■ **TASK INSTRUCTIONS**: From the entries below, transcribe exactly the lines between the line holding "su clan, y trajo" and the line holding "los amalecitas.", inclusive; skip all other lines.

■ **WORKING DATA**:

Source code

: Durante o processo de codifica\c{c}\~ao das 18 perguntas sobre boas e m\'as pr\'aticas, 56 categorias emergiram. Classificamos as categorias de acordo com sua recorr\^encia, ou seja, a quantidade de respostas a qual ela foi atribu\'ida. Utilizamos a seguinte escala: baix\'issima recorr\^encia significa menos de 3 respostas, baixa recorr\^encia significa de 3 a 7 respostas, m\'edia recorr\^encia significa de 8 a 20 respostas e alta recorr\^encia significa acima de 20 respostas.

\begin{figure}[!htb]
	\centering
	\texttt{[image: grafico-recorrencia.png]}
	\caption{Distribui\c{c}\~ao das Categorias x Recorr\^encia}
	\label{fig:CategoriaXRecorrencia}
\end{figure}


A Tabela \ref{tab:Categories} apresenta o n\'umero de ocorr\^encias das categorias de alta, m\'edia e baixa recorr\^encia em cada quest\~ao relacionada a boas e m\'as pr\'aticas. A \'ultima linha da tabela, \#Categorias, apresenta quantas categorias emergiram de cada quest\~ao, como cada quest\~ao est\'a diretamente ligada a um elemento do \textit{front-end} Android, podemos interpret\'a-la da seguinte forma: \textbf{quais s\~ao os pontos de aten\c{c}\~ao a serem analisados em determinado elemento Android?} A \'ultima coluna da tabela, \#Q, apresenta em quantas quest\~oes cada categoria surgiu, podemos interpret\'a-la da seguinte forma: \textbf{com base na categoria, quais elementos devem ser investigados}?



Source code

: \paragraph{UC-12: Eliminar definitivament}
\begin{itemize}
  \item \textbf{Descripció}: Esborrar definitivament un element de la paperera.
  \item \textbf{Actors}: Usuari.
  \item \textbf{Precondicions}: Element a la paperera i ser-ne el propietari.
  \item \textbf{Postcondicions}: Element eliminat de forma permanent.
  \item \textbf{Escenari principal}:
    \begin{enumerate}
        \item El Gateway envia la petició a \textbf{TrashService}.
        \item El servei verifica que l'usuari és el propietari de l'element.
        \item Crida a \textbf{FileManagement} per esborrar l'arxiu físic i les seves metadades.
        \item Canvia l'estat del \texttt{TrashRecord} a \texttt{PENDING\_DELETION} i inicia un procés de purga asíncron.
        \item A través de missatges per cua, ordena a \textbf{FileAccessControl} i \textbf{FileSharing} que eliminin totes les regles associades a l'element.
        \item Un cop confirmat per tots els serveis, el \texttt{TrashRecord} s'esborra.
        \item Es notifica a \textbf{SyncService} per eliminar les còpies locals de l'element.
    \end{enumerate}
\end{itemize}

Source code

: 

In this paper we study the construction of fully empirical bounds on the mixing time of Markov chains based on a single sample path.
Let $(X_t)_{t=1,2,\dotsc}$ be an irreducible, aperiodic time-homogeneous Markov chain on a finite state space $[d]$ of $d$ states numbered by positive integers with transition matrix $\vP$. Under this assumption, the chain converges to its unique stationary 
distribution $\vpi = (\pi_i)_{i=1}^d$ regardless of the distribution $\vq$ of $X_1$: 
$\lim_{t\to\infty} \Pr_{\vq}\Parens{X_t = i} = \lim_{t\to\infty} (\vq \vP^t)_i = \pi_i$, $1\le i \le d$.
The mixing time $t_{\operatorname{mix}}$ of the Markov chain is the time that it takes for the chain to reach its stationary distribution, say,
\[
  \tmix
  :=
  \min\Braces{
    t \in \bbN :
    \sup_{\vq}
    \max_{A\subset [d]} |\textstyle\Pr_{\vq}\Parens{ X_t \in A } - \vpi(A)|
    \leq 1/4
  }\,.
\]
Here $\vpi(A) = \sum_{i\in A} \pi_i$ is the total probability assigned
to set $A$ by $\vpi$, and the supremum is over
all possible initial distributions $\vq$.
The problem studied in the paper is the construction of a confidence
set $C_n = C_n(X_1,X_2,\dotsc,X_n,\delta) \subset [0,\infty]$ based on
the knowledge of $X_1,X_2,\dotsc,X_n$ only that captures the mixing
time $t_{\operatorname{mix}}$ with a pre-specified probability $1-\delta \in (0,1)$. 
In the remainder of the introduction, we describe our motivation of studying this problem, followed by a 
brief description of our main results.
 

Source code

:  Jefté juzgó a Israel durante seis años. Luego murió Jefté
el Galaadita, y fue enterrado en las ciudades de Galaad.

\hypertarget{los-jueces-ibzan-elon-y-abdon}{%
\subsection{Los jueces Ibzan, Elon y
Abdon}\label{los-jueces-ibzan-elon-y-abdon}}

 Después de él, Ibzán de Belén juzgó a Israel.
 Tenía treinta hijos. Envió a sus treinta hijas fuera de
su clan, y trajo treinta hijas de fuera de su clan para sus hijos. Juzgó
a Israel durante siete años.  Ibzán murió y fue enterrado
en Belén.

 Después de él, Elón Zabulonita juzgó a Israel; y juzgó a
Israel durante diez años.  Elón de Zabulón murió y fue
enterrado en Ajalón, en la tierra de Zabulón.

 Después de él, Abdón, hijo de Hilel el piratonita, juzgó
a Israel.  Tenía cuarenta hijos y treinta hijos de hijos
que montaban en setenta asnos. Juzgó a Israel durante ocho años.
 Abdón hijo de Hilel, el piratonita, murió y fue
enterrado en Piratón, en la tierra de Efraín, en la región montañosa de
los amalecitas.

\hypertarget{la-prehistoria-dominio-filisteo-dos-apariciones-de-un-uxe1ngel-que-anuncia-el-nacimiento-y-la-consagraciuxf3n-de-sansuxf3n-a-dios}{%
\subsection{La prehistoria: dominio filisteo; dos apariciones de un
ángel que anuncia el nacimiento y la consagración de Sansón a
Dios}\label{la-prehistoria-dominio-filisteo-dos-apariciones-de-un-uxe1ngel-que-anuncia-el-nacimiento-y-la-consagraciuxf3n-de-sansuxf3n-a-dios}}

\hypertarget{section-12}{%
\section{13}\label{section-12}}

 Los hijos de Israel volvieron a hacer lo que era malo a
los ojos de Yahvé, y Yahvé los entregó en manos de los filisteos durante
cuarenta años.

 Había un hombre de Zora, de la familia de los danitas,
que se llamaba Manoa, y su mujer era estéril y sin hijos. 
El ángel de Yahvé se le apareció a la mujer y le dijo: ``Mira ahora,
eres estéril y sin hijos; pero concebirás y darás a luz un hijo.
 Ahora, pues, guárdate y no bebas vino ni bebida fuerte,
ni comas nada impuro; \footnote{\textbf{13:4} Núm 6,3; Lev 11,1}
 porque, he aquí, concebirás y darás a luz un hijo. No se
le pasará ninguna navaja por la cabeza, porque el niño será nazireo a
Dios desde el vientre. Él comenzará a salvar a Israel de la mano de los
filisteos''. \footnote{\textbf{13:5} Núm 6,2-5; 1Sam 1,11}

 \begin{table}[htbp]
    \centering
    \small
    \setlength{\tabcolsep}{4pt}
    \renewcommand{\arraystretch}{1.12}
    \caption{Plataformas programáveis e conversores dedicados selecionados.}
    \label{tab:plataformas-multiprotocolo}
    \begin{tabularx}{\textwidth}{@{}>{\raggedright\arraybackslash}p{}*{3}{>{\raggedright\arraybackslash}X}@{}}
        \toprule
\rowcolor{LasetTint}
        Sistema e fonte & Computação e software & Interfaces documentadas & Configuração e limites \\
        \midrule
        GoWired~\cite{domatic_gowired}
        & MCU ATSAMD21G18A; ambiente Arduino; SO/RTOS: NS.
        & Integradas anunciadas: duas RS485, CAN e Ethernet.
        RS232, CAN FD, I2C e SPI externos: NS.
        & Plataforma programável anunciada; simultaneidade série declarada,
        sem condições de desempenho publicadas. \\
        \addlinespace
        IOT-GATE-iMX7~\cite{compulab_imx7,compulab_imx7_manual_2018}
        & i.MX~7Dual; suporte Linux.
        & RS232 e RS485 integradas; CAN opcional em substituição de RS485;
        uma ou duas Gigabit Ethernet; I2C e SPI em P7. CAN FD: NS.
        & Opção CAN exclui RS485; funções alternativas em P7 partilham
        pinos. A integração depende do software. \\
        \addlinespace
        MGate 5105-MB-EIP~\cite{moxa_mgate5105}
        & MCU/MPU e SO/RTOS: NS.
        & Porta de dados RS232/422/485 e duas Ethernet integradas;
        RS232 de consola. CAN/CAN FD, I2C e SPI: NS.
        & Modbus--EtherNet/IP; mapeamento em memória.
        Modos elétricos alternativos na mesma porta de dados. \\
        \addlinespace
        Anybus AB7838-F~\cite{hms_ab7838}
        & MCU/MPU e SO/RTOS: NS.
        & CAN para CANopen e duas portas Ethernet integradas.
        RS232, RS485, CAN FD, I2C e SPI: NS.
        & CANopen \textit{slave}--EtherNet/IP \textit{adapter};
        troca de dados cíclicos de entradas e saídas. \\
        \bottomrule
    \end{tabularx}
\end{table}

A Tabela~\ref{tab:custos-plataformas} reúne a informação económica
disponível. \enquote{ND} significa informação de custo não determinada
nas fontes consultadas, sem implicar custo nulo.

■ **ANSWER BELOW**:
su clan, y trajo treinta hijas de fuera de su clan para sus hijos. Juzgó
a Israel durante siete años.  Ibzán murió y fue enterrado
en Belén.

 Después de él, Elón Zabulonita juzgó a Israel; y juzgó a
Israel durante diez años.  Elón de Zabulón murió y fue
enterrado en Ajalón, en la tierra de Zabulón.

 Después de él, Abdón, hijo de Hilel el piratonita, juzgó
a Israel.  Tenía cuarenta hijos y treinta hijos de hijos
que montaban en setenta asnos. Juzgó a Israel durante ocho años.
 Abdón hijo de Hilel, el piratonita, murió y fue
enterrado en Piratón, en la tierra de Efraín, en la región montañosa de
los amalecitas.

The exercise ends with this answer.